A limited critique report refers to auditing financial statements every quarter. Listed companies are required to conduct limited critique reports through statutory auditors. Under clause 41 of the listing agreement, any listed company is obliged to submit the unaudited quarterly report in the specified format. The company must make this submission to the concerned stock exchange within 45 days of the end of the respective quarter. The company shall imply to the Stock Exchange within fifteen minutes of the closure of the board meeting in which unaudited or audited economic statements are placed. Moreover, the company has to publish its economic reports in one well-circulated English newspaper and one regional language newspaper within 48 hours of the board meeting.
The scope of the limited critique report is as follows:
The auditors must follow the mentioned procedures to prepare a limited critique report: Step One: The auditor must comply with all the prescribed requirements relevant to the audit of the organization’s annual economic statements. Such engagement aims to provide an auditor with a conclusion whether, on the grounds of such a report, interim business information is prepared, in all tangible aspects, as per applicable financial reporting structure.
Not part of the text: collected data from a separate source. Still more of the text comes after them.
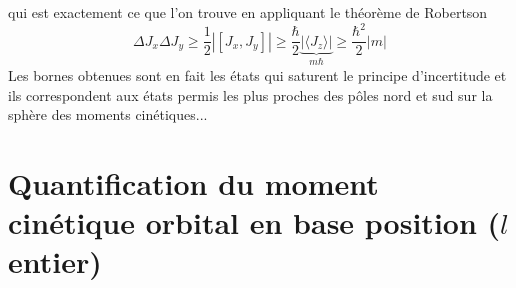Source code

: 	qui est exactement ce que l'on trouve en appliquant le théorème de Robertson	
	\begin{equation}
	\Delta J_x\Delta J_y \geq \frac{1}{2}|[J_x,J_y]| \geq \frac{\hbar}{2}\underbrace{|\langle J_z\rangle|}_{m
	\hbar} \geq \frac{\hbar^2}{2}|m|
	\end{equation}
	Les bornes obtenues sont en fait les états qui saturent le principe d'incertitude et ils
	correspondent aux états permis les plus proches des pôles nord et sud sur la sphère des
	moments cinétiques...
	









	

\section{Quantification du moment cinétique orbital en base position ($l$ entier)}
Step Two: The client and the auditor must acknowledge and regulate the agreement terms concerning: i. The scope and clauses of an agreement ii. The extent and purpose of such a report iii. The scope of the liabilities of the auditor iv. Reliability of the administration v. The support received vi. The form and nature of the report
Step Three: When, for the reason of the execution of such a review, the auditor notified the matter that challenges him to consider that it’s necessary for creating a great adjustment for the addition of interim economic knowledge. He must inform the same to the proper administration level as soon as possible. In the report of the auditor, if the persons charged with the governance doesn’t competently reply within a reasonable time frame, the auditor may: i. Alter the report ii. Release themselves from such agreement iii. Resign from such assignments to audit the annual business statements.
In non-compliance with certain listing agreement requirements, the Securities and Exchange Board of India (SEBI) vide its circular no. CIR/MRD/DSA/ 31/2013 dated September 30, 2013, have prescribed the following actions to be applicable under the “Uniform fine structure” -
The fine involves withholding a promoter's holding and suspending trading in cases of consequent and consecutive defaults.